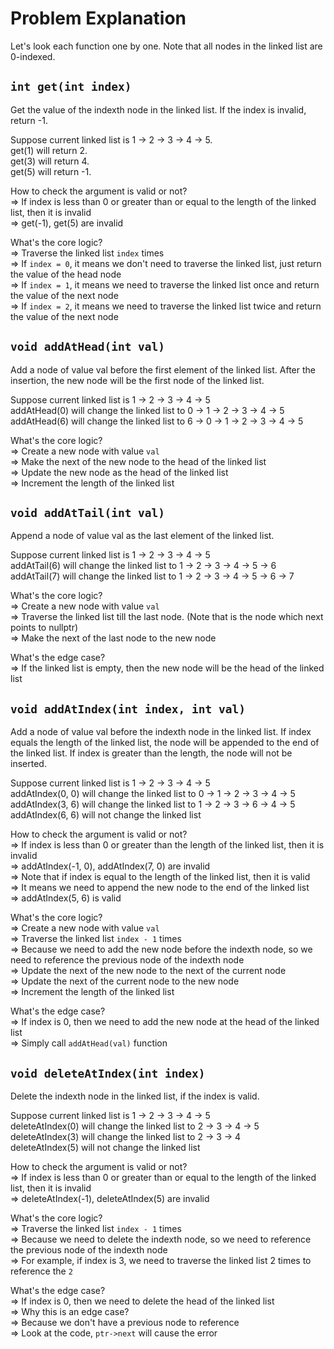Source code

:# Problem Explanation

Let's look each function one by one.
Note that all nodes in the linked list are 0-indexed.

## `int get(int index)`
Get the value of the indexth node in the linked list. If the index is invalid, return -1. <br>

Suppose current linked list is 1 -> 2 -> 3 -> 4 -> 5. <br>
get(1) will return 2. <br>
get(3) will return 4. <br>
get(5) will return -1. <br>

How to check the argument is valid or not? <br>
=> If index is less than 0 or greater than or equal to the length of the linked list, then it is invalid <br>
=> get(-1), get(5) are invalid <br>

What's the core logic?<br>
=> Traverse the linked list `index` times <br>
=> If `index = 0`, it means we don't need to traverse the linked list, just return the value of the head node <br>
=> If `index = 1`, it means we need to traverse the linked list once and return the value of the next node <br>
=> If `index = 2`, it means we need to traverse the linked list twice and return the value of the next node <br>

## `void addAtHead(int val)`
Add a node of value val before the first element of the linked list. After the insertion, the new node will be the first node of the linked list.

Suppose current linked list is 1 -> 2 -> 3 -> 4 -> 5 <br>
addAtHead(0) will change the linked list to 0 -> 1 -> 2 -> 3 -> 4 -> 5<br>
addAtHead(6) will change the linked list to 6 -> 0 -> 1 -> 2 -> 3 -> 4 -> 5<br>

What's the core logic?<br>
=> Create a new node with value `val` <br>
=> Make the next of the new node to the head of the linked list <br>
=> Update the new node as the head of the linked list <br>
=> Increment the length of the linked list <br>

## `void addAtTail(int val)`
Append a node of value val as the last element of the linked list.

Suppose current linked list is 1 -> 2 -> 3 -> 4 -> 5 <br>
addAtTail(6) will change the linked list to 1 -> 2 -> 3 -> 4 -> 5 -> 6 <br>
addAtTail(7) will change the linked list to 1 -> 2 -> 3 -> 4 -> 5 -> 6 -> 7 <br>

What's the core logic?<br>
=> Create a new node with value `val`<br>
=> Traverse the linked list till the last node. (Note that is the node which next points to nullptr) <br>
=> Make the next of the last node to the new node<br>

What's the edge case?<br>
=> If the linked list is empty, then the new node will be the head of the linked list<br>

## `void addAtIndex(int index, int val)`
Add a node of value val before the indexth node in the linked list. If index equals the length of the linked list, the node will be appended to the end of the linked list. If index is greater than the length, the node will not be inserted.

Suppose current linked list is 1 -> 2 -> 3 -> 4 -> 5<br>
addAtIndex(0, 0) will change the linked list to 0 -> 1 -> 2 -> 3 -> 4 -> 5<br>
addAtIndex(3, 6) will change the linked list to 1 -> 2 -> 3 -> 6 -> 4 -> 5<br>
addAtIndex(6, 6) will not change the linked list<br>

How to check the argument is valid or not? <br>
=> If index is less than 0 or greater than the length of the linked list, then it is invalid<br>
=> addAtIndex(-1, 0), addAtIndex(7, 0) are invalid<br>
=> Note that if index is equal to the length of the linked list, then it is valid<br>
=> It means we need to append the new node to the end of the linked list<br>
=> addAtIndex(5, 6) is valid <br>

What's the core logic?<br>
=> Create a new node with value `val` <br>
=> Traverse the linked list `index - 1` times <br>
=> Because we need to add the new node before the indexth node, so we need to reference the previous node of the indexth node <br>
=> Update the next of the new node to the next of the current node <br>
=> Update the next of the current node to the new node <br>
=> Increment the length of the linked list <br>

What's the edge case?<br>
=> If index is 0, then we need to add the new node at the head of the linked list<br>
=> Simply call `addAtHead(val)` function<br>

## `void deleteAtIndex(int index)`
Delete the indexth node in the linked list, if the index is valid.

Suppose current linked list is 1 -> 2 -> 3 -> 4 -> 5<br>
deleteAtIndex(0) will change the linked list to 2 -> 3 -> 4 -> 5<br>
deleteAtIndex(3) will change the linked list to 2 -> 3 -> 4<br>
deleteAtIndex(5) will not change the linked list<br>

How to check the argument is valid or not? <br>
=> If index is less than 0 or greater than or equal to the length of the linked list, then it is invalid<br>
=> deleteAtIndex(-1), deleteAtIndex(5) are invalid<br>

What's the core logic?<br>
=> Traverse the linked list `index - 1` times<br>
=> Because we need to delete the indexth node, so we need to reference the previous node of the indexth node <br>
=> For example, if index is 3, we need to traverse the linked list 2 times to reference the `2`<br>

What's the edge case?<br>
=> If index is 0, then we need to delete the head of the linked list<br>
=> Why this is an edge case? <br>
=> Because we don't have a previous node to reference <br>
=> Look at the code, `ptr->next` will cause the error <br>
--*--
Exercise brief >> From the entries above, list each line with "void" in it.

Task result >>
## `void addAtHead(int val)`
## `void addAtTail(int val)`
## `void addAtIndex(int index, int val)`
## `void deleteAtIndex(int index)`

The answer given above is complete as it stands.